Der vegetarische Trichter

Der neue Vorsitzende der FDP hat in seiner Grundsatzrede auch die vegetarische Ernährung erwähnt. Wie sich das für einen neuen Parteivorsitzenden gehört, tat er es nicht ohne Seitenhieb auf die politische Konkurrenz:

Kennen Sie den Veggie-Day, also den vegetarischen Tag? Auch beschlossen von den Grünen und umgesetzt von Rot/Grün in Bremen. Das bedeutet, dass in keiner Küche, keiner Gastronomie, an einem bestimmten Tag dann Gerichte mit Fleisch gekocht und ausgeteilt werden dürfen.

Liebe Freunde, ich habe Bekannte, die sind Vegetarier. Ich habe Freunde, die sind bekennende Fleischesser. Und es mag auch gesund sein, gelegentlich mal auf ein Stückchen Fleisch zum Mittag zu verzichten.

Aber ich würde nicht im Traum darauf kommen, selbst als Arzt, den Menschen vorschreiben zu wollen, was sie essen dürfen und was nicht. Mit Freiheit hat auch das nichts zu tun, liebe Freundinnen und Freunde.
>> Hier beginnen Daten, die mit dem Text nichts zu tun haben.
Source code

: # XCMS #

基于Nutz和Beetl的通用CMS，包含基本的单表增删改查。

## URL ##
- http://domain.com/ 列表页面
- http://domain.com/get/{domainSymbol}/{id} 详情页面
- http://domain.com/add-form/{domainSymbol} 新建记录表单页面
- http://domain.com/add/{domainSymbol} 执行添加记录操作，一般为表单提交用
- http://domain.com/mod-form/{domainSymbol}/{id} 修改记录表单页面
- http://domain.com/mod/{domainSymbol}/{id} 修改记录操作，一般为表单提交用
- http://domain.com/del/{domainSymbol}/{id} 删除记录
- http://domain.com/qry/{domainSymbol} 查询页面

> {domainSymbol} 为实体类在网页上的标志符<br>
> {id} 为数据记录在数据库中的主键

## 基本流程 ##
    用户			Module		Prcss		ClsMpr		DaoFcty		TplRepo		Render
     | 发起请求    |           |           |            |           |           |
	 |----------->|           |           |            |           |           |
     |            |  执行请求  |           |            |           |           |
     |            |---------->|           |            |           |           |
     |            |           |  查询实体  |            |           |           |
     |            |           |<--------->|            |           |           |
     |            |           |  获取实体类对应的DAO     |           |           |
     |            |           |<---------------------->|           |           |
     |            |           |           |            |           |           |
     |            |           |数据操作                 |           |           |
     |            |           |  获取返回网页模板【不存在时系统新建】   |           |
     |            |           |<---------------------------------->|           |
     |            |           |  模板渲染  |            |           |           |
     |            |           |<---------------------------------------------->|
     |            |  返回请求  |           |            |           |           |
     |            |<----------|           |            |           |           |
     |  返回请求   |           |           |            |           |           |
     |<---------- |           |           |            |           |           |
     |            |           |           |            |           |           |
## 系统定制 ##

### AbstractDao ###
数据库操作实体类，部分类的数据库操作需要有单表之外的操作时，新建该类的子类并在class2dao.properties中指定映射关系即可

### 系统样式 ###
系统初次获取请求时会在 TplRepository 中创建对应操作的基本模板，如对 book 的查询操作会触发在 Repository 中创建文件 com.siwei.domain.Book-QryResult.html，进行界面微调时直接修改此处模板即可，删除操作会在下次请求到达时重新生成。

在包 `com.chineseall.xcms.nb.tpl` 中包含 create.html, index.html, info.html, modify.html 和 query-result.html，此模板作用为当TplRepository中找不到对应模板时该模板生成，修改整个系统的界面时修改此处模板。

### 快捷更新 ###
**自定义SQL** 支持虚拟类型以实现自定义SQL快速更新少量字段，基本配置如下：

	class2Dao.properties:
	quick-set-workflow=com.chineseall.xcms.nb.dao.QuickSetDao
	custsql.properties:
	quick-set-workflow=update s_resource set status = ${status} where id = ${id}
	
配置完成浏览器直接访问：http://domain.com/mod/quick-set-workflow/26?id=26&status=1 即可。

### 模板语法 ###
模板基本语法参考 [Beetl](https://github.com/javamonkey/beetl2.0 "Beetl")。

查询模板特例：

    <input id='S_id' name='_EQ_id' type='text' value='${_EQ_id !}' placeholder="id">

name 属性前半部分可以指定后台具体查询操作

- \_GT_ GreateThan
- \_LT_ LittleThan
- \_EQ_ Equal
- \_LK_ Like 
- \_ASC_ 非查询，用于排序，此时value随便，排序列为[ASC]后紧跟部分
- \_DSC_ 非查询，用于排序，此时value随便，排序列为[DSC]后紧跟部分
Ich bin ja nun ein überzeugter Werktagsvegetarier, der nur einmal in der Woche Fleisch isst. Trotzdem gebe ich Philipp Rösler prinzipiell recht: Man sollte niemanden zum Verzicht zwingen.

Ich bin bei solchen Beispielen aus Parteitagsreden aber auch misstrauisch: Wie will Rot/Grün eine ganze Stadt an einem Tag in der Woche zur vegetarischen Ernährung zwingen?

Die Rede Röslers ließ den Vegetarierbund nicht ruhen. Er hat eine vorgefertigte Botschaft an den FDP-Vorsitzenden verfasst, die sich auf den Redeabschnitt bezieht. Man kann diese »Petition« zeichnen und hinterlässt dabei seine persönlichen Daten. So gibt der Vegetarierbund Röslers Aussage wieder:

Bei Ihrer Antrittsrede als neuer Parteichef der FDP haben Sie unter anderem über den Veggietag gesprochen. Sie meinten weiterhin, dass am Veggietag keine Gerichte mit Fleisch gekocht und ausgeteilt werden dürften und man damit den Menschen vorschreiben würde, was sie essen dürften und was nicht. Ihre Aussage stimmt so nicht. Der Veggietag setzt komplett auf Freiwilligkeit. Niemand wird dazu gezwungen, sich an der Kampagne zu beteiligen. (Hervorhebung von mir).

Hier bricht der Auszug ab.